Quantitative relationship between the octanol/water partition coefficient and the diffusion limitation of the exchange between adipose and blood
Department of Integrative Biology and Physiology, University of Minnesota, 6-125 Jackson Hall, 321 Church St. S. E., Minneapolis, MN 55455, USA
BMC Clinical Pharmacology 2010, 10:1 doi:10.1186/1472-6904-10-1Published: 7 January 2010
The goal of physiologically based pharmacokinetics (PBPK) is to predict drug kinetics from an understanding of the organ/blood exchange. The standard approach is to assume that the organ is "flow limited" which means that the venous blood leaving the organ equilibrates with the well-stirred tissue compartment. Although this assumption is valid for most solutes, it has been shown to be incorrect for several very highly fat soluble compounds which appear to be "diffusion limited". This paper describes the physical basis of this adipose diffusion limitation and its quantitative dependence on the blood/water (Kbld-wat) and octanol/water (Kow) partition coefficient.
Experimental measurements of the time dependent rat blood and adipose concentration following either intravenous or oral input were used to estimate the "apparent" adipose perfusion rate (FA) assuming that the tissue is flow limited. It is shown that the ratio of FA to the anatomic perfusion rate (F) provides a measure of the diffusion limitation. A quantitative relationship between this diffusion limitation and Kbld-wat and Kow is derived. This analysis was applied to previously published data, including the Oberg et. al. measurements of the rat plasma and adipose tissue concentration following an oral dose of a mixture of 13 different polychlorinated biphenyls.

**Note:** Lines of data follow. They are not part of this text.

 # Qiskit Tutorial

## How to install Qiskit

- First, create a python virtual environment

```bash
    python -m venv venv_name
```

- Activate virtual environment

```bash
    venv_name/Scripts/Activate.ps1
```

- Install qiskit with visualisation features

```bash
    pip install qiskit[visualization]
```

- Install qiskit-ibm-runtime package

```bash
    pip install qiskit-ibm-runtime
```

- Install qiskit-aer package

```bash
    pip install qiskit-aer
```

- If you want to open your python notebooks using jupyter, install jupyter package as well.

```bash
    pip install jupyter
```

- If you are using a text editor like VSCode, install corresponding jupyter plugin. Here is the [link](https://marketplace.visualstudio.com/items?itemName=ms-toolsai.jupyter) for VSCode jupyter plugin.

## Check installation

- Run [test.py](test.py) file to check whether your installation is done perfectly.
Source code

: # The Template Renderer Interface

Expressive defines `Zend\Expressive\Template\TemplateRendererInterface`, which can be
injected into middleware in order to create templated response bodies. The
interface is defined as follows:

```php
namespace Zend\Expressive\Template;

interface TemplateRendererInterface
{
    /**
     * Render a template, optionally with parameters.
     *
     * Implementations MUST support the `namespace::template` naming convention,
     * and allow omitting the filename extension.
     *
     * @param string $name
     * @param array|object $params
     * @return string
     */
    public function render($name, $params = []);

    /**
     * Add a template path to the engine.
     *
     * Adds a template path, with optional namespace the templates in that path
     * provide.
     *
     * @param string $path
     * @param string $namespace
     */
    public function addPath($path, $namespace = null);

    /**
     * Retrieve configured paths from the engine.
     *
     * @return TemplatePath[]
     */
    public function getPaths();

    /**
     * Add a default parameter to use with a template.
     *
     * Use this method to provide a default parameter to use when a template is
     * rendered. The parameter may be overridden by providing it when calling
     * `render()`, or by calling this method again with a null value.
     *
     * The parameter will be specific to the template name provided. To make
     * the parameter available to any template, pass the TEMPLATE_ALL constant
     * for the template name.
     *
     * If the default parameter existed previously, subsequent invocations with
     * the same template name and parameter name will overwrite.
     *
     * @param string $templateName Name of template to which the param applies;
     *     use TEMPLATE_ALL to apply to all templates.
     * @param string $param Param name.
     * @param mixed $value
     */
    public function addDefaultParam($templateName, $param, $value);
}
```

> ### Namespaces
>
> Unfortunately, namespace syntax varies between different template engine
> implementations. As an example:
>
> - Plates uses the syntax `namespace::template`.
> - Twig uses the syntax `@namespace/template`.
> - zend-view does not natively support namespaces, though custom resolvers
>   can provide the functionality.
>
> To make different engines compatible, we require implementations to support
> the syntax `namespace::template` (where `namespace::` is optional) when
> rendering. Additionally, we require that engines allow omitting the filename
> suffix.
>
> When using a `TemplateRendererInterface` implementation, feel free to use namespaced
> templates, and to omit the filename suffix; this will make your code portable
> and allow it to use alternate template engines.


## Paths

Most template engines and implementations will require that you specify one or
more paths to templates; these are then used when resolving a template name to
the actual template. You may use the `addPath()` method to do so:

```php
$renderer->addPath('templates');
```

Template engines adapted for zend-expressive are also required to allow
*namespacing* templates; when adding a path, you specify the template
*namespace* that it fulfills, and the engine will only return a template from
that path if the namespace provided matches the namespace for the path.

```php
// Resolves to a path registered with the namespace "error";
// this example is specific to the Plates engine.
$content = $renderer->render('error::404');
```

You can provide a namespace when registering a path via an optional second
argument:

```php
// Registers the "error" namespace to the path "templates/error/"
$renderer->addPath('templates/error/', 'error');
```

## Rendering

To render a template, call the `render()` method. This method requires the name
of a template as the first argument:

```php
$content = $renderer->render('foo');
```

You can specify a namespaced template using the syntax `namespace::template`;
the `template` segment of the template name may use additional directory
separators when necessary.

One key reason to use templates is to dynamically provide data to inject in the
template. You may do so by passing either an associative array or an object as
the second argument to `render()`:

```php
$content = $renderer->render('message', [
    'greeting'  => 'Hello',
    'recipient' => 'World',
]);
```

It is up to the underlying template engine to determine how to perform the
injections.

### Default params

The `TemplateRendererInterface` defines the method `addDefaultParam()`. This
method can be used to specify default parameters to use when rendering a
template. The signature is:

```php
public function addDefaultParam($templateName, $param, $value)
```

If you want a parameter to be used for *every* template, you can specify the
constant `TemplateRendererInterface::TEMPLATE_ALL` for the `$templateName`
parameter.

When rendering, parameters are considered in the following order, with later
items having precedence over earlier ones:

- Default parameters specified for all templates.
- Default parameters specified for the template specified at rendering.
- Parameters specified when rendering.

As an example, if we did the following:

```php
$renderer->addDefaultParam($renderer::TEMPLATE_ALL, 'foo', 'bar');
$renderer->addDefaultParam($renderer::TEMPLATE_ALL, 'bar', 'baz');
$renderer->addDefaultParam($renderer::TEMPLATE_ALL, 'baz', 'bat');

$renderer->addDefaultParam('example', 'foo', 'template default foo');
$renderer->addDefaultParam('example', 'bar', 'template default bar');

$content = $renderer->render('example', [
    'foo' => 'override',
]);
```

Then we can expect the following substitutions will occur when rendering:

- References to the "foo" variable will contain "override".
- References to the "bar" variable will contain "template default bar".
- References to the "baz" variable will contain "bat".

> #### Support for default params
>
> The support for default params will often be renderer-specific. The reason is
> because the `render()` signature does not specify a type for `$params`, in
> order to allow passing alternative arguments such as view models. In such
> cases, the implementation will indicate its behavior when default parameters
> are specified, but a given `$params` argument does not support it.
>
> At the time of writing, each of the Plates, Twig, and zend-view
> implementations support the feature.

Solutes become diffusion limited at values of log Kow greater than about 5.6, with the adipose-blood exchange rate reduced by a factor of about 30 for a solute with a log Kow of 7.36. Quantitatively, a plot of FA/F versus Kow is well described assuming an adipose permeability-surface area product (PS) of 750/min. This PS corresponds to a 0.14 micron aqueous layer separating the well-stirred blood from the adipose lipid. This is approximately equal to the thickness of the rat adipose capillary endothelium.
These results can be used to quantitate the adipose-blood diffusion limitation as a function of Kow. This is especially important for the highly fat soluble persistent organic chemicals (e.g. polychlorinated biphenyls, dioxins) whose pharmacokinetics are primarily determined by the adipose-blood exchange kinetics.